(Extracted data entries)
________

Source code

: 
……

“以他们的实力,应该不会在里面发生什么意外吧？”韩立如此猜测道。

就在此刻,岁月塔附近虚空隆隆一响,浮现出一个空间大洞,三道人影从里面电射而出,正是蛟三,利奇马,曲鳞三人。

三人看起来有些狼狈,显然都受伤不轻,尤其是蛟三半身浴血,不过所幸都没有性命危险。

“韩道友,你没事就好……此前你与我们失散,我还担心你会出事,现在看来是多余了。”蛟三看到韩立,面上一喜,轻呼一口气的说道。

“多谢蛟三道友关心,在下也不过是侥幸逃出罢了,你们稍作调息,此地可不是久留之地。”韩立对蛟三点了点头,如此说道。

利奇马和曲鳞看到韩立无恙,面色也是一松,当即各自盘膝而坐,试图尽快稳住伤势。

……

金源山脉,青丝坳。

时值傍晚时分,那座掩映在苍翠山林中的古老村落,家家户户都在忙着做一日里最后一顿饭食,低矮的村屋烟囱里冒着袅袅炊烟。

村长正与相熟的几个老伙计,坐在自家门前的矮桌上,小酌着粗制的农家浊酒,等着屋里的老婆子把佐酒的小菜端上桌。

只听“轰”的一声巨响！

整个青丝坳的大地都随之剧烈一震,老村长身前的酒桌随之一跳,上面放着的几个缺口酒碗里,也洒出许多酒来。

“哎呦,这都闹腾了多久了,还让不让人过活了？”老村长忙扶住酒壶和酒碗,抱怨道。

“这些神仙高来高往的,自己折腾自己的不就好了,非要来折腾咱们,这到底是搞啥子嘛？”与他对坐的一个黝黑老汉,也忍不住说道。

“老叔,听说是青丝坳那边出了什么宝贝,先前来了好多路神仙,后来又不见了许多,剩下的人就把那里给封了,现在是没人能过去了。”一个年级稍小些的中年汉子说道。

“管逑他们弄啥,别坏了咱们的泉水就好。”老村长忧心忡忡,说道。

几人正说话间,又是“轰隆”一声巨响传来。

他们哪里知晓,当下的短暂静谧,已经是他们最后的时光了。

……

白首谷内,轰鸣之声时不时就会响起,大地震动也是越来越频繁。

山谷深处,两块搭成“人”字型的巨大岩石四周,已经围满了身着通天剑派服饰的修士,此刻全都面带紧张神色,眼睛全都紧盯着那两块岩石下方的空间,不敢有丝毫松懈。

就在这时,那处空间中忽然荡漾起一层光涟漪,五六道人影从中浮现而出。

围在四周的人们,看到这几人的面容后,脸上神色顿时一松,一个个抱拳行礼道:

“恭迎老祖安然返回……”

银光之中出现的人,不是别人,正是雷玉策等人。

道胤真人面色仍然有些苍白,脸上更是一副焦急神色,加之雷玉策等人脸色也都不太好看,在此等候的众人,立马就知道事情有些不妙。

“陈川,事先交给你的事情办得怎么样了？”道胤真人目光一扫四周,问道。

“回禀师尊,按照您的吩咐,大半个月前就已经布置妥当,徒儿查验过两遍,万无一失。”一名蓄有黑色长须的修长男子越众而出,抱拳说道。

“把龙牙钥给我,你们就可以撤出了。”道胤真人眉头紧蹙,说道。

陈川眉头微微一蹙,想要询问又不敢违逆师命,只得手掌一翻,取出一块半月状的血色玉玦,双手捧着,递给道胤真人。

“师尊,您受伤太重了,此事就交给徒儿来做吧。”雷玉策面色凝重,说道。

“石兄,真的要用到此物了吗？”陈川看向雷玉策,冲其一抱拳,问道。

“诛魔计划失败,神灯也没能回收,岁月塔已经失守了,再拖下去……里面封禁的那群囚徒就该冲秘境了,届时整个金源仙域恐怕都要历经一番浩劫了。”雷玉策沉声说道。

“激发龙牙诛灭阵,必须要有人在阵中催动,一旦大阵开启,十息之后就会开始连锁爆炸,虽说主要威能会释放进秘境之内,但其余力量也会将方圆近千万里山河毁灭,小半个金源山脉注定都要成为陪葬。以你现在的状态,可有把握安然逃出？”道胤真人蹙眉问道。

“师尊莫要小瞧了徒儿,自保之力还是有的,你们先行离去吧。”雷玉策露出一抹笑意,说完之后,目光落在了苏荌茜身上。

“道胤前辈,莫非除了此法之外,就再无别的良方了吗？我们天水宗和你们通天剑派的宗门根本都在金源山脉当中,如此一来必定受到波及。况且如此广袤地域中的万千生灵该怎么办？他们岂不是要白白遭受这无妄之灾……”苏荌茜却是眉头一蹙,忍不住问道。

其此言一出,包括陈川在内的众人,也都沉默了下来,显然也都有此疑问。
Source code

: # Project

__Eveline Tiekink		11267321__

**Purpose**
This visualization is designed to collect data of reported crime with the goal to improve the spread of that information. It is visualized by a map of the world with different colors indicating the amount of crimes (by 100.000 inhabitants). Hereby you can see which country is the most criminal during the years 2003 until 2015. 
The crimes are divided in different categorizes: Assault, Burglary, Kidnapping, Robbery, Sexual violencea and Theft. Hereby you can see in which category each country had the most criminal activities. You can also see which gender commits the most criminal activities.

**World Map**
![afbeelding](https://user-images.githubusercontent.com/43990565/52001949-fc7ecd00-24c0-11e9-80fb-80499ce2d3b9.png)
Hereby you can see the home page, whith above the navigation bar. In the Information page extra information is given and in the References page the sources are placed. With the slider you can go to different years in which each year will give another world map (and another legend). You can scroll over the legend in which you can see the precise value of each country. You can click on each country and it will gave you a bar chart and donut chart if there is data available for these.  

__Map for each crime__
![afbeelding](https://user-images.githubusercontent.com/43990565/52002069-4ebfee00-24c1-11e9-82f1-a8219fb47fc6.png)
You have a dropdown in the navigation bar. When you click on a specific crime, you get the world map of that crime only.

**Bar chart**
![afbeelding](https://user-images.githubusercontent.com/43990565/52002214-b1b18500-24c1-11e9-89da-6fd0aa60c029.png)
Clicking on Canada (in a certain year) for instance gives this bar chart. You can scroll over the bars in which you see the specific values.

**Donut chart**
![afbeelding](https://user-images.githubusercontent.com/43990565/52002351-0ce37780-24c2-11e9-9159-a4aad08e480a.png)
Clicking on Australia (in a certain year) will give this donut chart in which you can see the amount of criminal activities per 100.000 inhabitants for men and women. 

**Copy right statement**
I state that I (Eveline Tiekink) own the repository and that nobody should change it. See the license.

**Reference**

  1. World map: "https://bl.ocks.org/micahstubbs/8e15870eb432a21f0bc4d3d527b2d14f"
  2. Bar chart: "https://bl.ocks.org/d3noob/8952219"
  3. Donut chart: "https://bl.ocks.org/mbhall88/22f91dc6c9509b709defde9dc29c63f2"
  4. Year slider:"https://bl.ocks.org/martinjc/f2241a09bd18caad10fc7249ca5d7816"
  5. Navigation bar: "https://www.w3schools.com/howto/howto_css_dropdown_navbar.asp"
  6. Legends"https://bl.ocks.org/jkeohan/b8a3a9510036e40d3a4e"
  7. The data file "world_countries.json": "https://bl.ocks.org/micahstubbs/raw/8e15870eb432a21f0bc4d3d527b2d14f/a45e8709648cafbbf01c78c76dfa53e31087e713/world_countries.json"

________

Please show each line in the records above that contains "crimes".

• _Exercise solution_:
This visualization is designed to collect data of reported crime with the goal to improve the spread of that information. It is visualized by a map of the world with different colors indicating the amount of crimes (by 100.000 inhabitants). Hereby you can see which country is the most criminal during the years 2003 until 2015. 
The crimes are divided in different categorizes: Assault, Burglary, Kidnapping, Robbery, Sexual violencea and Theft. Hereby you can see in which category each country had the most criminal activities. You can also see which gender commits the most criminal activities.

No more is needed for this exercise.